**Your objective**
Match the string "Layer" against each line below, and copy every line that matches.

START Data for the task

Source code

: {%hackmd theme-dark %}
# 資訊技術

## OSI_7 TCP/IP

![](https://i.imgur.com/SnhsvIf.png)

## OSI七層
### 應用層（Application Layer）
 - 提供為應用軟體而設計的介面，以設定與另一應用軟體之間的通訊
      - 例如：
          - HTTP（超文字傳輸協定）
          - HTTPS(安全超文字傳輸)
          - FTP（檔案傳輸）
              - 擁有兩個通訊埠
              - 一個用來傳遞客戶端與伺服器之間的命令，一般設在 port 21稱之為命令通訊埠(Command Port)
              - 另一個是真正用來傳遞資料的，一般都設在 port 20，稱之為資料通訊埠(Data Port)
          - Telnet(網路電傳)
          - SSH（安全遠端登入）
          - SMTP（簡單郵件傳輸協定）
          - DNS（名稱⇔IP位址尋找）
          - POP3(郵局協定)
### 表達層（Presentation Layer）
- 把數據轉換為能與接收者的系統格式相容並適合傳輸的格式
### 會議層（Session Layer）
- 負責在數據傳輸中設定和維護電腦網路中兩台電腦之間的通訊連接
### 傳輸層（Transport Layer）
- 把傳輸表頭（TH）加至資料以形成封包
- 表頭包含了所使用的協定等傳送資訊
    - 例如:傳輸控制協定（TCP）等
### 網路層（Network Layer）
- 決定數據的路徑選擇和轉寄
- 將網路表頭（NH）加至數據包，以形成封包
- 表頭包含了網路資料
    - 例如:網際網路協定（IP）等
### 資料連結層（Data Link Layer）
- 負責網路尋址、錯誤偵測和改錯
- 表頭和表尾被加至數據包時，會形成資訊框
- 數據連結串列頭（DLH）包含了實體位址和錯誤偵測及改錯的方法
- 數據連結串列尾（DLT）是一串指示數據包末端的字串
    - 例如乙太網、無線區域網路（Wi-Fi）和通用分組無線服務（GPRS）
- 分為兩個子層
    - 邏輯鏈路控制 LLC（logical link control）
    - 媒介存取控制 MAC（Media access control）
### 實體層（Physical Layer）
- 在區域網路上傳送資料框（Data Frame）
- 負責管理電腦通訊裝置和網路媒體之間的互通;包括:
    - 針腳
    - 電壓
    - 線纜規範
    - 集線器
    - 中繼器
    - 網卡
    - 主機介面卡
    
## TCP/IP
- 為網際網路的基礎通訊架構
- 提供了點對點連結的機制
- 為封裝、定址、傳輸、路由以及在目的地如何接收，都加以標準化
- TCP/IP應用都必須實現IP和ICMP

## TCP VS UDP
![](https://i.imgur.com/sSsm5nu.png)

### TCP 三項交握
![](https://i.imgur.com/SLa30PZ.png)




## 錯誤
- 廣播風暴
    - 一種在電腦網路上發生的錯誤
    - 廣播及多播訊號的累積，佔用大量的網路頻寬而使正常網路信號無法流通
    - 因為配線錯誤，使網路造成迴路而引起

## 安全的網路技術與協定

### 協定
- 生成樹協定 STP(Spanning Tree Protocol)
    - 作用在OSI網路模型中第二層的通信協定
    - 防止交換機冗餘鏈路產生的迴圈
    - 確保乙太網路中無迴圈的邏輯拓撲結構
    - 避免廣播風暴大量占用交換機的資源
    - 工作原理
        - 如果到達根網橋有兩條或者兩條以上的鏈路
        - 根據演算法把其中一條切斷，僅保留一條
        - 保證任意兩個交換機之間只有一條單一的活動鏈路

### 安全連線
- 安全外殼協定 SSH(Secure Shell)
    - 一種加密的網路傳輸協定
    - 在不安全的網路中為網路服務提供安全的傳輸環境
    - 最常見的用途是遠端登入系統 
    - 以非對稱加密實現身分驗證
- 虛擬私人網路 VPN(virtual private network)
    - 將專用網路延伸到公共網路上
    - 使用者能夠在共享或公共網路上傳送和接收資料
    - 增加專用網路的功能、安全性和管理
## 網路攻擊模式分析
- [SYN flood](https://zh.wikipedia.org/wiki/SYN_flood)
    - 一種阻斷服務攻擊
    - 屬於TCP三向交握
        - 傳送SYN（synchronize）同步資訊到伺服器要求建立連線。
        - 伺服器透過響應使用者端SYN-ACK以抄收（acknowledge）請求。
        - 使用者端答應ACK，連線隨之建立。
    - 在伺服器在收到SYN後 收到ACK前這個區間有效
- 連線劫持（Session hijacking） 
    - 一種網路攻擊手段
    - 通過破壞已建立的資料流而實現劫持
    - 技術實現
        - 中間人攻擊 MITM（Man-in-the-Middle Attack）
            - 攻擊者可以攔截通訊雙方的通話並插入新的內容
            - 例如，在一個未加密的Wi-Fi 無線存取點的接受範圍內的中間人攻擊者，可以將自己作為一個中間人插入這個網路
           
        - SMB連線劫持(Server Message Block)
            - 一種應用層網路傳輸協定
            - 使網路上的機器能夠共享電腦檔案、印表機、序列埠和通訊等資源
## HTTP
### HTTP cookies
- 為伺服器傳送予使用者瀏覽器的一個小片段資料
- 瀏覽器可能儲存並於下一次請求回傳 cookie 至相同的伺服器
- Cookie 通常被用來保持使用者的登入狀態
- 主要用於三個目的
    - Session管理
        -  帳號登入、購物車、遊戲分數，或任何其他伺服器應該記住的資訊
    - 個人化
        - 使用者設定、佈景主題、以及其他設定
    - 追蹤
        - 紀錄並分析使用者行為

END Data for the task

**Task solution**
### 應用層（Application Layer）
### 表達層（Presentation Layer）
### 會議層（Session Layer）
### 傳輸層（Transport Layer）
### 網路層（Network Layer）
### 資料連結層（Data Link Layer）
### 實體層（Physical Layer）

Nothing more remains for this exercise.